#### Task:
Of the entries below, return only those lines from the line with "title: '機能のアクセス許可: Exchange 2013 Help'" to the line with "Microsoft Exchange Server", exactly, both included.

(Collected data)
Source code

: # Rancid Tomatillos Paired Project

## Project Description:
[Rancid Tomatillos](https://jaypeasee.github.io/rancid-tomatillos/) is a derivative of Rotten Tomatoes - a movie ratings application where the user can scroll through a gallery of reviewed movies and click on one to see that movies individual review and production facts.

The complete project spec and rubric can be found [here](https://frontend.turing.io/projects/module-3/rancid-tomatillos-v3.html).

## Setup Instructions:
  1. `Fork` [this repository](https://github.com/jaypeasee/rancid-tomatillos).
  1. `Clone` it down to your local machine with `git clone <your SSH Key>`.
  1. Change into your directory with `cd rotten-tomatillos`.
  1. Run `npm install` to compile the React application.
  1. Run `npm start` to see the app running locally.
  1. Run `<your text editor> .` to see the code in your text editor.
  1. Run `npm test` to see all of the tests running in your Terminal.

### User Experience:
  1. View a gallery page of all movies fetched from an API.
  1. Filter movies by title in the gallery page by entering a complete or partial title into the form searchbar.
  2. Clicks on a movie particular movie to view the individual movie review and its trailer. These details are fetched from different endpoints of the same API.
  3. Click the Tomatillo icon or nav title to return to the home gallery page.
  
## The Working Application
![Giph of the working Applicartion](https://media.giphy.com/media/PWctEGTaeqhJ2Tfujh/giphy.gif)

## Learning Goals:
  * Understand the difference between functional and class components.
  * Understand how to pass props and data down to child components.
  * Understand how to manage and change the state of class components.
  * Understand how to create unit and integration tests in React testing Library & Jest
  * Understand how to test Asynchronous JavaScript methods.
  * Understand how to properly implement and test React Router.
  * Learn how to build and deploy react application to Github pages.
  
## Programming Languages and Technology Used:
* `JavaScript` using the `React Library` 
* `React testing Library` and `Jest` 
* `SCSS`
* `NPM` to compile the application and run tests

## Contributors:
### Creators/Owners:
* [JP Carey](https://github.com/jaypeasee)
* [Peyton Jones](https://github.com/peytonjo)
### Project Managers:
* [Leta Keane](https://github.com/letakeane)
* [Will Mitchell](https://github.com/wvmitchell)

--

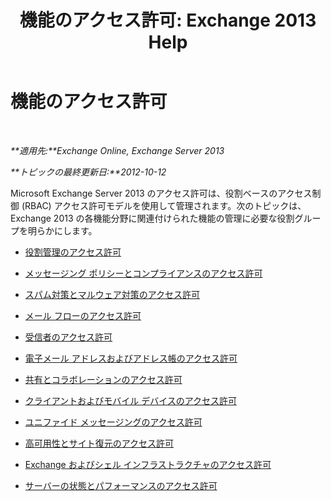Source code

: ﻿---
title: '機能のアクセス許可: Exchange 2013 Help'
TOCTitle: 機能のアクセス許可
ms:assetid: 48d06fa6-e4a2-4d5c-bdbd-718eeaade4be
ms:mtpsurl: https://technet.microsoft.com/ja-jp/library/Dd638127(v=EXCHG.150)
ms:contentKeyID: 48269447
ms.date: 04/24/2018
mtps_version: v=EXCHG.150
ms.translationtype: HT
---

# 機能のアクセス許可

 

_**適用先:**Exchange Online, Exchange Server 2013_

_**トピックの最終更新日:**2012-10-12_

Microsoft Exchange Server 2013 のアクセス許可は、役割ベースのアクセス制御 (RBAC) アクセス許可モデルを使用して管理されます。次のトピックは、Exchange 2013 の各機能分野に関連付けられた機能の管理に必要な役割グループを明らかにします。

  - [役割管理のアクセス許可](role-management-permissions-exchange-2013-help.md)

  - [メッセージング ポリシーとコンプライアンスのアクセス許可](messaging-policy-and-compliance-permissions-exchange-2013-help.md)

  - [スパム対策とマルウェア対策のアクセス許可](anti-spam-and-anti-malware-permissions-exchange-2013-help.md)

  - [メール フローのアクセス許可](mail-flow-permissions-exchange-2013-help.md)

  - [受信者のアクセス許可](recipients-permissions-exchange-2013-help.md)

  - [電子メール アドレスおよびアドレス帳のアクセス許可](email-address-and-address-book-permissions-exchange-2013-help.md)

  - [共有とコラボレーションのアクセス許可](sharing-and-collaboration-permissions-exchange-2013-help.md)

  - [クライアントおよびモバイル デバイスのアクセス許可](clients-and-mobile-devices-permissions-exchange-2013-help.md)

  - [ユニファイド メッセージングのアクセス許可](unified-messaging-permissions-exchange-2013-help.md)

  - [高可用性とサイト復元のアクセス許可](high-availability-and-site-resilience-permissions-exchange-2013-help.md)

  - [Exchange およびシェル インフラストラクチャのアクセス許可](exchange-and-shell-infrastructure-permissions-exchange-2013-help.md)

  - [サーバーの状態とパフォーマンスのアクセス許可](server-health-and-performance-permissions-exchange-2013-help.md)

#### Reply:
title: '機能のアクセス許可: Exchange 2013 Help'
TOCTitle: 機能のアクセス許可
ms:assetid: 48d06fa6-e4a2-4d5c-bdbd-718eeaade4be
ms:mtpsurl: https://technet.microsoft.com/ja-jp/library/Dd638127(v=EXCHG.150)
ms:contentKeyID: 48269447
ms.date: 04/24/2018
mtps_version: v=EXCHG.150
ms.translationtype: HT
---

# 機能のアクセス許可

 

_**適用先:**Exchange Online, Exchange Server 2013_

_**トピックの最終更新日:**2012-10-12_

Microsoft Exchange Server 2013 のアクセス許可は、役割ベースのアクセス制御 (RBAC) アクセス許可モデルを使用して管理されます。次のトピックは、Exchange 2013 の各機能分野に関連付けられた機能の管理に必要な役割グループを明らかにします。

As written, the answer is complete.